Source texts of formatted documents:
● ● ● ● ●

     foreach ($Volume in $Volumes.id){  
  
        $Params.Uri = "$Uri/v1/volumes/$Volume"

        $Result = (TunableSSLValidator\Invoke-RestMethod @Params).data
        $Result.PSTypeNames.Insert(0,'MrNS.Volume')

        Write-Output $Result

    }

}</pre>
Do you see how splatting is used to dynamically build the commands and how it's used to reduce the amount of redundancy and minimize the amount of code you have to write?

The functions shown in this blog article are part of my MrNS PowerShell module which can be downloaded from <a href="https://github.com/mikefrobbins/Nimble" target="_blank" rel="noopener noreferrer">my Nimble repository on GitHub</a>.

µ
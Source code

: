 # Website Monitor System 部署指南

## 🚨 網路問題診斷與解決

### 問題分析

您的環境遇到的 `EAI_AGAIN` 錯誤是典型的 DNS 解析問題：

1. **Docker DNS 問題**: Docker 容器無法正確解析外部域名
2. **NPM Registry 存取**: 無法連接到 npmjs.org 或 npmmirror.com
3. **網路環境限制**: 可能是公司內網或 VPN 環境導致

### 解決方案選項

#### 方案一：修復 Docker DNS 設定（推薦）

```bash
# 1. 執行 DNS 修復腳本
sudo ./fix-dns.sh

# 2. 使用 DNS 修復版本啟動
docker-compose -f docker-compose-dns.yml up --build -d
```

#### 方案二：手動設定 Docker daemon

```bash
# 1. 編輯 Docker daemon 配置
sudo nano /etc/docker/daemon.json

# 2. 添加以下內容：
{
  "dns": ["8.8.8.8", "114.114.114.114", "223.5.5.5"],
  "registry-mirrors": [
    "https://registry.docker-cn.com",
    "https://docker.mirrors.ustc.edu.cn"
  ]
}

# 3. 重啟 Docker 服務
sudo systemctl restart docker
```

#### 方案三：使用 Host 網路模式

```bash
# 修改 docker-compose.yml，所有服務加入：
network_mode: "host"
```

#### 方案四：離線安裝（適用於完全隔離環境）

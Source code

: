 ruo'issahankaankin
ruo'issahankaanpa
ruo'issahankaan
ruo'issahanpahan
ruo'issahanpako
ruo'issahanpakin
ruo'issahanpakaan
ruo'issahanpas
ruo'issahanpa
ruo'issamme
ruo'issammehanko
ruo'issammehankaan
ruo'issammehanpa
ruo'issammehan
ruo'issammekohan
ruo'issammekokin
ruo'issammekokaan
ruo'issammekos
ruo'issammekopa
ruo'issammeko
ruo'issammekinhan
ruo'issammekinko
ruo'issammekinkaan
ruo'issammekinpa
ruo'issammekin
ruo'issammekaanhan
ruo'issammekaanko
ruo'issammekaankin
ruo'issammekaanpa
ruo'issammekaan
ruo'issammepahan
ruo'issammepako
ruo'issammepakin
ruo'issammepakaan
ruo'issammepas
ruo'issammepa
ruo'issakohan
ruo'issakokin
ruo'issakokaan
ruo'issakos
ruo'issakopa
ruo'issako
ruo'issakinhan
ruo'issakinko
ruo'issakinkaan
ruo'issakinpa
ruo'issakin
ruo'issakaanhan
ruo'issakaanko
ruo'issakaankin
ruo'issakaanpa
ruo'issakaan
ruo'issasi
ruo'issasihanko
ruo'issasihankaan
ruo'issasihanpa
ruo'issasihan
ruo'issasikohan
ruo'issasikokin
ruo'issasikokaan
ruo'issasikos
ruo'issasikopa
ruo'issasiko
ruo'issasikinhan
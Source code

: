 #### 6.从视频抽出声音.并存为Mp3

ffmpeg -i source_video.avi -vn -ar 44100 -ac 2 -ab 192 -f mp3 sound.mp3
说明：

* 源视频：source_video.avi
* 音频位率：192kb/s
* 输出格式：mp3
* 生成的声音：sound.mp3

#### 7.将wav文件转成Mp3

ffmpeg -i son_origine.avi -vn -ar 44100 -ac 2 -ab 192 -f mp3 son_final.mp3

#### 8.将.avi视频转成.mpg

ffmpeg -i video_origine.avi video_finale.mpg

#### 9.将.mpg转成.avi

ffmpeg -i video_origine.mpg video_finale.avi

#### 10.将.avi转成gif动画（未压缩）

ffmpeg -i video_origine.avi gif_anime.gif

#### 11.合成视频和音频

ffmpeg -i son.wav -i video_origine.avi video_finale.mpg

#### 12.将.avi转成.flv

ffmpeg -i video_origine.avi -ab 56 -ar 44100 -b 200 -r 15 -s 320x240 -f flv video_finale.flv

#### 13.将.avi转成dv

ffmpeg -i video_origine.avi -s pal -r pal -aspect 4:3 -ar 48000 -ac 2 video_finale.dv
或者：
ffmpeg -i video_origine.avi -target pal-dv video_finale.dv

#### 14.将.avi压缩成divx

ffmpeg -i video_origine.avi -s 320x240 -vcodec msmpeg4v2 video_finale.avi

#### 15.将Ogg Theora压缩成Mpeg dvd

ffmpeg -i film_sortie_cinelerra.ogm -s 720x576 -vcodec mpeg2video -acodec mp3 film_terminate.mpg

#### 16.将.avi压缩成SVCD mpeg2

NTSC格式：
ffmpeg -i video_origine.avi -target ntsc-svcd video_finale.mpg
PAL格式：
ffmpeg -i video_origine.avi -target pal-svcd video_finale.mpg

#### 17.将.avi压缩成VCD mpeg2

● ● ● ● ●

Task objective: Search the data for the string "vcodec". List each line that has it.

Expected answer:
ffmpeg -i video_origine.avi -s 320x240 -vcodec msmpeg4v2 video_finale.avi
ffmpeg -i film_sortie_cinelerra.ogm -s 720x576 -vcodec mpeg2video -acodec mp3 film_terminate.mpg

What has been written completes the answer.